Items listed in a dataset
────

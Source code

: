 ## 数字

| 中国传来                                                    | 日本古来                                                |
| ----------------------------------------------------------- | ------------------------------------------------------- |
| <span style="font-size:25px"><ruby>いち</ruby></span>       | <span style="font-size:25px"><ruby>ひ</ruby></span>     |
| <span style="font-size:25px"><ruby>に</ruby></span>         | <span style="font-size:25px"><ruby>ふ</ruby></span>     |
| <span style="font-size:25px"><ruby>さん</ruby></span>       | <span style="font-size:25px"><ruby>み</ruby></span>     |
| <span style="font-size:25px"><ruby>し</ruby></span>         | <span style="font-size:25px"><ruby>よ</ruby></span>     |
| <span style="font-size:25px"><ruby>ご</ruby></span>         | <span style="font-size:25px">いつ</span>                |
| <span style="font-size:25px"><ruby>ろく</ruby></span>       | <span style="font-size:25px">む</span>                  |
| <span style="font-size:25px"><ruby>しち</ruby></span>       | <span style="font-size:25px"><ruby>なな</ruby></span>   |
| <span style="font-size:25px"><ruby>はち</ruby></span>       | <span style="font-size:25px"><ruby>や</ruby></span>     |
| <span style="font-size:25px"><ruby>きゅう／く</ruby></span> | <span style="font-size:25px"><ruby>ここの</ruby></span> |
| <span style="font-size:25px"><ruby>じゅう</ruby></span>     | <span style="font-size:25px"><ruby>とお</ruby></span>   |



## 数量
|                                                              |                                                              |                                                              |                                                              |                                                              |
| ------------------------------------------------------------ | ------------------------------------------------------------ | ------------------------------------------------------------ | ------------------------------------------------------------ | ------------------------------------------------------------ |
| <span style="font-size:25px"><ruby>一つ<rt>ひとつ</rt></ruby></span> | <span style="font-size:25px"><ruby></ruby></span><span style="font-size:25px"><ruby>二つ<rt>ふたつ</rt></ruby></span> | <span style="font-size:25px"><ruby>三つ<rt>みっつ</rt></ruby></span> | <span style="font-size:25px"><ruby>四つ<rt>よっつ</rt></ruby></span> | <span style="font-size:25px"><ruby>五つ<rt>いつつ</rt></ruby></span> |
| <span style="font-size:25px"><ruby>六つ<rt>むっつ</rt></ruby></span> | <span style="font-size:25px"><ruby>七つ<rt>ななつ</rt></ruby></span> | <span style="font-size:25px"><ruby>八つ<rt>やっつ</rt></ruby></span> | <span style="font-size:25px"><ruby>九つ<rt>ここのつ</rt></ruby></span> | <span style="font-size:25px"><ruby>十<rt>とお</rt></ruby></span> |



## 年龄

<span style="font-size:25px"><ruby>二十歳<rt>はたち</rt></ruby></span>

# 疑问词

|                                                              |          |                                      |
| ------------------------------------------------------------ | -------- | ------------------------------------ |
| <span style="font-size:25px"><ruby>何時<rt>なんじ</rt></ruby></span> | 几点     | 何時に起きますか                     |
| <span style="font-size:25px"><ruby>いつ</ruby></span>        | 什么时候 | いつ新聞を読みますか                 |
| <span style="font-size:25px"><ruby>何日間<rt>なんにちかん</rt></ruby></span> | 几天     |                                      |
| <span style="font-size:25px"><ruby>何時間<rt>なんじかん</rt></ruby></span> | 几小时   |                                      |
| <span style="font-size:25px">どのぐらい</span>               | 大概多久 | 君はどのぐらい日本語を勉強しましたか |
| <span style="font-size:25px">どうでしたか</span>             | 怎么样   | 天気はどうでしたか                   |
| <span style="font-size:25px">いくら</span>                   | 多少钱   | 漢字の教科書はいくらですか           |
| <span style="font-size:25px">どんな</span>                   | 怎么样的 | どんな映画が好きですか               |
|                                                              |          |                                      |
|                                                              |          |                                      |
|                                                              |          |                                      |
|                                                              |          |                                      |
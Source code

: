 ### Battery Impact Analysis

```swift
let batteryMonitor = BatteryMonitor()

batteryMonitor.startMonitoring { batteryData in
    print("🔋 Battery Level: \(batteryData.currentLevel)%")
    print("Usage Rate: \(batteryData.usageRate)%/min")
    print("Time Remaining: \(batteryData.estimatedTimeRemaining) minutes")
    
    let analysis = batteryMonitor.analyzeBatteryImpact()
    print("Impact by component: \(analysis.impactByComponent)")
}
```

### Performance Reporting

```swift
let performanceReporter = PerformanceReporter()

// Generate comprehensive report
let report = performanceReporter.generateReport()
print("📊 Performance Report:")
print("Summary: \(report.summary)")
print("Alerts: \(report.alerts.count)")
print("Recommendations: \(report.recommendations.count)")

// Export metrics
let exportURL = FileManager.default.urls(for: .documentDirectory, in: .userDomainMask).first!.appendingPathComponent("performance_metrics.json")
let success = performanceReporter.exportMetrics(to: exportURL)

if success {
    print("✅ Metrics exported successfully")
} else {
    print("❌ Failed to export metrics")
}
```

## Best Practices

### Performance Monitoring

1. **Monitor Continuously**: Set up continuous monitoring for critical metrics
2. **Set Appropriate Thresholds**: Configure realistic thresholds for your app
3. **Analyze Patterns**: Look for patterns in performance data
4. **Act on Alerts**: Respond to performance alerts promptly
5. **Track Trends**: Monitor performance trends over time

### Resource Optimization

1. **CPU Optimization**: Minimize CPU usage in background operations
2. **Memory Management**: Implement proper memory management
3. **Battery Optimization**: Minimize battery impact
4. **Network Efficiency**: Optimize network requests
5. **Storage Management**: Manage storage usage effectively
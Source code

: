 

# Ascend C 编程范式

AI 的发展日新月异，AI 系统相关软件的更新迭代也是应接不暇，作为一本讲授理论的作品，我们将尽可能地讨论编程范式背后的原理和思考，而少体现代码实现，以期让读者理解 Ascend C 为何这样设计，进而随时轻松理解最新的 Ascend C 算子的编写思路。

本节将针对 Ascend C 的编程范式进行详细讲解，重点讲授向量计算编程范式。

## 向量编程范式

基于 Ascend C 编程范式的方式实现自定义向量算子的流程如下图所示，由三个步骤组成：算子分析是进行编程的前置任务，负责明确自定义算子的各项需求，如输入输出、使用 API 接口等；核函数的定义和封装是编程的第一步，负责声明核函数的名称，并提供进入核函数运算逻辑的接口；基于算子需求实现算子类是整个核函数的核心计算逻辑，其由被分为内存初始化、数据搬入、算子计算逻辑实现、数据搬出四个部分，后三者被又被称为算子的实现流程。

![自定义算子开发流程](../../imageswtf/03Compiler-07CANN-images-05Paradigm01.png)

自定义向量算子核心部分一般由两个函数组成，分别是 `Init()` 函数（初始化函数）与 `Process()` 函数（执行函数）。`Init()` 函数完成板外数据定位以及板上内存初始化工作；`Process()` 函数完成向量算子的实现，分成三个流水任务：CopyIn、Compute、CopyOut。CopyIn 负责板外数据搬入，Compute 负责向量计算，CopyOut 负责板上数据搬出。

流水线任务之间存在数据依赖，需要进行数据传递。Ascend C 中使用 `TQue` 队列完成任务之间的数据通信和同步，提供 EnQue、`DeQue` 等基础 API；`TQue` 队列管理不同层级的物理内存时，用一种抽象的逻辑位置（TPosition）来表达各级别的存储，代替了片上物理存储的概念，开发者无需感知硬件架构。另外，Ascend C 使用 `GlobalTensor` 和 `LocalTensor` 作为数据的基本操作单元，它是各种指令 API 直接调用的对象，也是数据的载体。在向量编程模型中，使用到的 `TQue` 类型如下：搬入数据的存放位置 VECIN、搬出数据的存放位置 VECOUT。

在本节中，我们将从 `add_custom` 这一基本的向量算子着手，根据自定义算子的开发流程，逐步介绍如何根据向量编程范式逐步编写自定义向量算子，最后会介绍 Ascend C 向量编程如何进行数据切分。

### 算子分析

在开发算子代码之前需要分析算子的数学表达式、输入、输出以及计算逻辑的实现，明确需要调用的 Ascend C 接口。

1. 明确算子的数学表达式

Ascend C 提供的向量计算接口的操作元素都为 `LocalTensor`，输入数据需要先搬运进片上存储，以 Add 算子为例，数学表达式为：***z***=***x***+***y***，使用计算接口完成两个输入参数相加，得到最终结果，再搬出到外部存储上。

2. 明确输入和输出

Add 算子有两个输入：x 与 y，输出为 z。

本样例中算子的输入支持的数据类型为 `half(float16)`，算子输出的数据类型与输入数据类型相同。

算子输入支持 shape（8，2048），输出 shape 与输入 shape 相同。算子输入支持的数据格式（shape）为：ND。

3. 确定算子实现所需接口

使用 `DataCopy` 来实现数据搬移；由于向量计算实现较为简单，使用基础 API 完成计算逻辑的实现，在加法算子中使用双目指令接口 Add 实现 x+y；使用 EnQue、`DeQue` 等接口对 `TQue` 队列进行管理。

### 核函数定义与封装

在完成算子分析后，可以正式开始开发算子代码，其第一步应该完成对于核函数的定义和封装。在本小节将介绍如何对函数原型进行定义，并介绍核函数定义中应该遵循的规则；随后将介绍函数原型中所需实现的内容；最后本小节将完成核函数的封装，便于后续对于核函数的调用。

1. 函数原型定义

────

## What you are asked to do
Where in the records does the word "TQue" appear? Copy each line that holds it.

## Answer to the exercise
流水线任务之间存在数据依赖，需要进行数据传递。Ascend C 中使用 `TQue` 队列完成任务之间的数据通信和同步，提供 EnQue、`DeQue` 等基础 API；`TQue` 队列管理不同层级的物理内存时，用一种抽象的逻辑位置（TPosition）来表达各级别的存储，代替了片上物理存储的概念，开发者无需感知硬件架构。另外，Ascend C 使用 `GlobalTensor` 和 `LocalTensor` 作为数据的基本操作单元，它是各种指令 API 直接调用的对象，也是数据的载体。在向量编程模型中，使用到的 `TQue` 类型如下：搬入数据的存放位置 VECIN、搬出数据的存放位置 VECOUT。
使用 `DataCopy` 来实现数据搬移；由于向量计算实现较为简单，使用基础 API 完成计算逻辑的实现，在加法算子中使用双目指令接口 Add 实现 x+y；使用 EnQue、`DeQue` 等接口对 `TQue` 队列进行管理。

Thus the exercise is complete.